O intendente-geral, uma espécie de ministro dos Negócios Estrangeiros, casou-se com uma mulher africana, da qual teve filhos. Essa é a razão (no livro isso é sugerido) pela qual passa a merecer alguma desconfiança dos superiores hierárquicos. “Como é que um homem destes pode representar completamente Portugal? Tem que estar dividido.”

Por outro lado, esses prisioneiros africanos que vieram deportados para os Açores, tiveram filhos. Filhos e netos que agora são portugueses. O lado dos encontros que não foram registados é muito feliz.

 

A dilaceração íntima, essa divisão do humano na sua pequenez, na sua fragilidade, à margem da grande História, da factualidade, foi o que lhe interessou trabalhar no livro?

Também. [Volto ao Gungunhana]: era preciso criar uma mistificação de grandeza à volta de um imperador que já não era ninguém, que estava oco. Portugal precisava de uma grande vitória e por isso teve que engrandecer este homem. Um grande imperador africano tem que ter várias mulheres. E tinha, 300. Ele não sabia bem quantas [risos]. Trouxeram sete, que desfilaram aqui, na Avenida da Liberdade. E foi muito curioso: elas foram apupadas. Em Moçambique, em quase toda a África, quando se apupa, é uma saudação amigável. Então elas acenavam sorridentes pensando que aquilo era uma saudação. Esses equívocos interessam-me mais do que o lado oficial da História.

 

Como é que aprendeu esta História quando andava na escola?

Aprendi à maneira colonial. Os bons eram os portugueses, que salvaram o império. E os maus eram os africanos. Aprendi com o mesmo texto que aprendeu a geração de 50.

 

Quando é que esta visão do colonizador e do colonizado, estas diferentes leituras de um passado recente, foi posta em causa – por si? Quando é que começou a ser notória essa multiplicidade de leituras?

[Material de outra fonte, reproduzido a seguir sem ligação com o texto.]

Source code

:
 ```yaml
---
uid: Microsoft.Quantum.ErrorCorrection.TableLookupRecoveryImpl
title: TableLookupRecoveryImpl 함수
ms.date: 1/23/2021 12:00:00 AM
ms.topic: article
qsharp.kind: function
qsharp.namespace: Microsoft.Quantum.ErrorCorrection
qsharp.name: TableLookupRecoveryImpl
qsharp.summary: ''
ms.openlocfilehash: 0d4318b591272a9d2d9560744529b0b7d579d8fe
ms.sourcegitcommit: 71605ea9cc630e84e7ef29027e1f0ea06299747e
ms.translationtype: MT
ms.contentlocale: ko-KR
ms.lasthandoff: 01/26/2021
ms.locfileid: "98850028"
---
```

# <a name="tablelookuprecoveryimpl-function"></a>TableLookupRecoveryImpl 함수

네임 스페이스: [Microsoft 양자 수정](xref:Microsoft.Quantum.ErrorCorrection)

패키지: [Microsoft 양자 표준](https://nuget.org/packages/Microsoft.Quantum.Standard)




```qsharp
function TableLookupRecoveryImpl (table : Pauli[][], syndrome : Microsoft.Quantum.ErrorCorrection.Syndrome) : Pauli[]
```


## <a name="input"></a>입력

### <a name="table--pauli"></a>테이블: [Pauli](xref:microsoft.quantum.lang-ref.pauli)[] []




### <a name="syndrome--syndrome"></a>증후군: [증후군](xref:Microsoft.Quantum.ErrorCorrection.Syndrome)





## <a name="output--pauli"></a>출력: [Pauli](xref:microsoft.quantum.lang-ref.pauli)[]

Quando tenho a consciência das coisas. Tinha 14, 15 anos quando na minha casa se começou a falar nisso. Tive muita sorte porque o meu pai era um homem que tinha distância crítica sobre as coisas. O meu pai saiu de Portugal por razões políticas, era um homem que sabia que Moçambique ia ficar independente e que tinha outra história. Lutou por isso. Para mim era lógico que havia dois universos que, para se casarem, tinham que se apresentar de um e do outro lado da mesa. Mas a minha casa era um bocado de Portugal. Bastava passar a porta e do outro lado da rua tinha outra versão do mundo.

 

Era uma casa de brancos. Fazia uma grande diferença na leitura desta realidade?

Enorme. Não era só uma casa, era um bairro, uma cidade de brancos. Nos últimos anos já havia algumas zonas de mestiçagem, mas era uma cidade de brancos. Porque os meus pais não eram ricos, eu vivia na zona limite. Uma zona de pântano, que não foi objecto de um plano urbanístico como foi Maputo (na altura, Lourenço Marques), Nampula. Foi construída de maneira um bocado caótica. Mas sempre vivi com esta condição fantástica de que África começava logo ali, ao pé da porta.

 

Viver numa zona de transição: o que é que lhe trouxe?

Aprendi muito cedo, aos cinco, seis anos, uma das duas línguas que se falavam naquela cidade. E escutava histórias de um lado e do outro. Dentro de casa, a minha mãe era uma grande contadora de histórias. Recebia esta ideia de que havia um lugar do outro lado do mundo, um lugar longe, um lugar da saudade, da melancolia. Por outro lado, havia aquela grande força, cheia de vitalidade, com monstros, que convocava muito um outro imaginário.

 

Voltamos a falar de dois polos, duas grelhas de leitura do mundo. Um mundo organizado, com um discurso assente no racional, e outro que apela ao fantástico, à intuição, a qualquer coisa que não sabemos onde vai dar. Faz-lhe sentido?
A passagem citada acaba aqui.